Scriba uses large language models (LLMs) to power case summarization, doctrine explanations, and practice question generation. This page explains which models we use, where they run, and what to trust.
Models used
- Google Gemini — routed via the Lovable AI Gateway. Used for chat, brief drafting, and study aid generation.
Grounded vs. general-knowledge answers
When the assistant answers based on a document you highlighted or pasted, it is "grounded" — the answer traces back to source text you provided. When it answers a general doctrinal question with no source pasted, it is running on general knowledge and can be wrong or outdated. Scriba surfaces a persistent amber "verify" strip in the AI drawer to make this distinction explicit.
Citation warnings
AI models routinely hallucinate case names, reporters, and pinpoint citations. Scriba scans AI output for anything that looks like a case citation (X v. Y) and renders a red "Verify these citations" chip that links straight to Google Scholar so you can check before relying on the citation.
What we send to the model
- The text of your prompt.
- The passages you explicitly attach or paste.

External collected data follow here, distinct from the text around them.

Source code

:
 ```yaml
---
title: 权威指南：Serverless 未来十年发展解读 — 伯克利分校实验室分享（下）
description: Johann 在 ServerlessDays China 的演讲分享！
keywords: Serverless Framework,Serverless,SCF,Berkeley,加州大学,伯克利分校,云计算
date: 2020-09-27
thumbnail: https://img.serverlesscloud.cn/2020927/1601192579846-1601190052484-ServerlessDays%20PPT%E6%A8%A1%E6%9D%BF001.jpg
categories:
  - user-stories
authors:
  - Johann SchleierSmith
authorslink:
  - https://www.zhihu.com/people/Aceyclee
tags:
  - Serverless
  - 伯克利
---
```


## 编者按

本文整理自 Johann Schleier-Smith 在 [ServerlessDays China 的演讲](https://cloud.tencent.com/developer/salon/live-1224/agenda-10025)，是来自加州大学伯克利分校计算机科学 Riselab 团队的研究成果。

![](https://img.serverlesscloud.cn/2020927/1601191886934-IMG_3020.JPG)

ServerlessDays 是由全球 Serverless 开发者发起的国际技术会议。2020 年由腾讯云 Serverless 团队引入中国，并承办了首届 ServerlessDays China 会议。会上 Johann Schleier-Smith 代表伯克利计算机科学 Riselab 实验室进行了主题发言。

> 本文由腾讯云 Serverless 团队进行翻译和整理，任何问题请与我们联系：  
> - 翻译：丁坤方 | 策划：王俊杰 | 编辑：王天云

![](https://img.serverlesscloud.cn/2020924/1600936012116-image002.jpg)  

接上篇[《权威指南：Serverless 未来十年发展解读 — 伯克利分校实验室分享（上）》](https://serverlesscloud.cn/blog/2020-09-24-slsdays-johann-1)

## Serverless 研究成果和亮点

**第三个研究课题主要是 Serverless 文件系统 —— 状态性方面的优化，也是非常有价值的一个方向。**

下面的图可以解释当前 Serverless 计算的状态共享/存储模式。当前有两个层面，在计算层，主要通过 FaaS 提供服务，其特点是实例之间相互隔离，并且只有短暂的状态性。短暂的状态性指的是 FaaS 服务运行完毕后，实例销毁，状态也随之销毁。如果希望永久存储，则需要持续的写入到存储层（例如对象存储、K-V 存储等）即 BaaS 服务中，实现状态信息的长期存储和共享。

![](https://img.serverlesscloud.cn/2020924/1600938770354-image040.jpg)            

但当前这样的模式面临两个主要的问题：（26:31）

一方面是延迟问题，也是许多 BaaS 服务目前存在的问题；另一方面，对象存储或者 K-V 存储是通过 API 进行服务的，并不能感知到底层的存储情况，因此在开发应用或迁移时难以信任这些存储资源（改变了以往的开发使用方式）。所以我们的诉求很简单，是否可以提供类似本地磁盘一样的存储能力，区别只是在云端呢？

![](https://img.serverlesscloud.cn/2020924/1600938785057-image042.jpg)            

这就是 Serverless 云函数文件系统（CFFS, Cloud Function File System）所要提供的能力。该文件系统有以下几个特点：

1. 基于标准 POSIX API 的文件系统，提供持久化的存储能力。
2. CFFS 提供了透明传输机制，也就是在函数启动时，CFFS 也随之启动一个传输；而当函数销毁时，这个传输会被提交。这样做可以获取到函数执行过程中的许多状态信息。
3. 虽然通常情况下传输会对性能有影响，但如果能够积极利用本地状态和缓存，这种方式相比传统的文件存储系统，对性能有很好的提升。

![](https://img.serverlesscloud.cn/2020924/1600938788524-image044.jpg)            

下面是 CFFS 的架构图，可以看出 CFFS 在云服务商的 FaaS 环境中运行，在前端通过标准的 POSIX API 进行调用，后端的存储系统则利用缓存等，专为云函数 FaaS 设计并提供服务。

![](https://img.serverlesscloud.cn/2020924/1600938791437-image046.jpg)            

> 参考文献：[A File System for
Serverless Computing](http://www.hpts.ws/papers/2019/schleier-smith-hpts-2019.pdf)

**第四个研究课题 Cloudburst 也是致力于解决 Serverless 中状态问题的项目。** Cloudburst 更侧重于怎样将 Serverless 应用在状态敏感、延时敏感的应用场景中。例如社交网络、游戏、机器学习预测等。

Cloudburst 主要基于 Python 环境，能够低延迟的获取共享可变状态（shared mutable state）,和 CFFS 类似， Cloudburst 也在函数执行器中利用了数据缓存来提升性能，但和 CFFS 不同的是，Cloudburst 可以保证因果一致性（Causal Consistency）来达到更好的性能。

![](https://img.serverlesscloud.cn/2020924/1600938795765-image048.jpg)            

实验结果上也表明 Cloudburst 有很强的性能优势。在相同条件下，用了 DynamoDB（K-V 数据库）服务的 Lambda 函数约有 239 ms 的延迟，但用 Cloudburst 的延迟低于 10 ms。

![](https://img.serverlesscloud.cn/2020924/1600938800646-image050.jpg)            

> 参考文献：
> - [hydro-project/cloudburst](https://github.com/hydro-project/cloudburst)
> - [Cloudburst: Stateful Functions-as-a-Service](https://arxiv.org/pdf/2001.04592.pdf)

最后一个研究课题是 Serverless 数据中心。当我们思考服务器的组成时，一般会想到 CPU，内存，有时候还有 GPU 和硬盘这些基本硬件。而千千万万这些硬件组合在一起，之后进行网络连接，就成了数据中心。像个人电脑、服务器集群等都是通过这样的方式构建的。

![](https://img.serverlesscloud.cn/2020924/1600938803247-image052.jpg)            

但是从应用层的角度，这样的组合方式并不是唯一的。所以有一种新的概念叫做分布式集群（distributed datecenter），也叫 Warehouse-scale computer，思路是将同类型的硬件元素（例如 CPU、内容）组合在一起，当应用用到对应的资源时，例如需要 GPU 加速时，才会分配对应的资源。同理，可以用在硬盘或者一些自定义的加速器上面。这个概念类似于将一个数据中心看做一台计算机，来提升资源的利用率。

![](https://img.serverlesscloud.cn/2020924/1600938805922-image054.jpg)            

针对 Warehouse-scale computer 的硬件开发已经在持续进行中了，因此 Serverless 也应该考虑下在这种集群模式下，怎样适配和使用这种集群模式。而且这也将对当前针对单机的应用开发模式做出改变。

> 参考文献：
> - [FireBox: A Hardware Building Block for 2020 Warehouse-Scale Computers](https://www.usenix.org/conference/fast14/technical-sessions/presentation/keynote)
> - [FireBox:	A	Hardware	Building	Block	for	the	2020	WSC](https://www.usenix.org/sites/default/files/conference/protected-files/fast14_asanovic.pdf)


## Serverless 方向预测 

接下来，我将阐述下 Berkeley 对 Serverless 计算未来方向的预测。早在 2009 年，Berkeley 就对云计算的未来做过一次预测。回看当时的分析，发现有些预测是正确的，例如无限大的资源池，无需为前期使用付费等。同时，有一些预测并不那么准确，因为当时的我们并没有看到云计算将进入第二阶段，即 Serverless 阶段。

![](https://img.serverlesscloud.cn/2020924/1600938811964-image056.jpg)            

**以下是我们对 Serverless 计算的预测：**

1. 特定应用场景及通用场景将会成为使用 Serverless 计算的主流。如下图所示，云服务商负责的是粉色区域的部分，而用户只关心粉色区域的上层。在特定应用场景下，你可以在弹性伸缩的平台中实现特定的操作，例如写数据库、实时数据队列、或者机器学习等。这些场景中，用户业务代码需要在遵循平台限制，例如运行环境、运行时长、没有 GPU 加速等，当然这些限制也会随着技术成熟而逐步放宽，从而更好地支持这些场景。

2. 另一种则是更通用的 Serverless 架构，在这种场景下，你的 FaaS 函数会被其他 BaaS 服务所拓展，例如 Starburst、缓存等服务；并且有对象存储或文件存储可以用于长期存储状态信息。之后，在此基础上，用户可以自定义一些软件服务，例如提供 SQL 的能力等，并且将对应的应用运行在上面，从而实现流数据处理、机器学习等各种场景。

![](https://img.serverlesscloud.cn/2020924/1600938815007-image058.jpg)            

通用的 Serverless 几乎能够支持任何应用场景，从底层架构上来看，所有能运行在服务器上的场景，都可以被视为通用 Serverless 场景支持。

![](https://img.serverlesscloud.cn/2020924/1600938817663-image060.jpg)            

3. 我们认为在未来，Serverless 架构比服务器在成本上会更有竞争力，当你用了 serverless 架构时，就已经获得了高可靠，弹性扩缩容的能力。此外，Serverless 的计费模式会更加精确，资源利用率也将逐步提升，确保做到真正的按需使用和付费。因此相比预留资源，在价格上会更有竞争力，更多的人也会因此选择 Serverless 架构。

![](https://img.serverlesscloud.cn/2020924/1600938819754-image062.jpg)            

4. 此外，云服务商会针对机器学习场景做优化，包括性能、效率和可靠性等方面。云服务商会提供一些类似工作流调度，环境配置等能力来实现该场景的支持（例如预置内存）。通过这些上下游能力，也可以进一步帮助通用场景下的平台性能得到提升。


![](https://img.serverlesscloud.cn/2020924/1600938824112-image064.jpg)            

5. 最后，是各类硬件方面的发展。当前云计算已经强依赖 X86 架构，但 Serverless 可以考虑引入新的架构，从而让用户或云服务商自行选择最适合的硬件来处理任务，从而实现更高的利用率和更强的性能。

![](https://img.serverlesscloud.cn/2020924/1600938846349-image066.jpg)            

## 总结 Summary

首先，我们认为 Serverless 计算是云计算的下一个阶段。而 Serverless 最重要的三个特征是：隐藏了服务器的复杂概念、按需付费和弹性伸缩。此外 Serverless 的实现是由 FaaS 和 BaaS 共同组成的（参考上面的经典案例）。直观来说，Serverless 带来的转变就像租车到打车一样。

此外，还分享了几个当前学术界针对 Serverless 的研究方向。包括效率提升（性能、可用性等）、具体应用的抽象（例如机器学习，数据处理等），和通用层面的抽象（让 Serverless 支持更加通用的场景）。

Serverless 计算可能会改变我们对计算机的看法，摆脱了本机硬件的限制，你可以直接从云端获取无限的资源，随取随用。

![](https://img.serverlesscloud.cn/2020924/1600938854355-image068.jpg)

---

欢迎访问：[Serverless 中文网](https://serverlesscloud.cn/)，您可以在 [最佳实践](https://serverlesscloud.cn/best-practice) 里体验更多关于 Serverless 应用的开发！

- Minimal context about which course / node is active (so answers stay on-topic).
We do not send other users' data, your full note archive, or any billing information to the model.
What we do not do
- We do not train third-party AI models on Your Content.
- We do not draft essays, exam answers, or graded assignments (see our Honor Code).
- We do not present AI output as legal advice.
Export an audit trail
Every brief can be exported as a Word document with an "AI Disclosure Report" that lists which passages were AI-assisted and which were student-written. Use it if a professor asks about your process.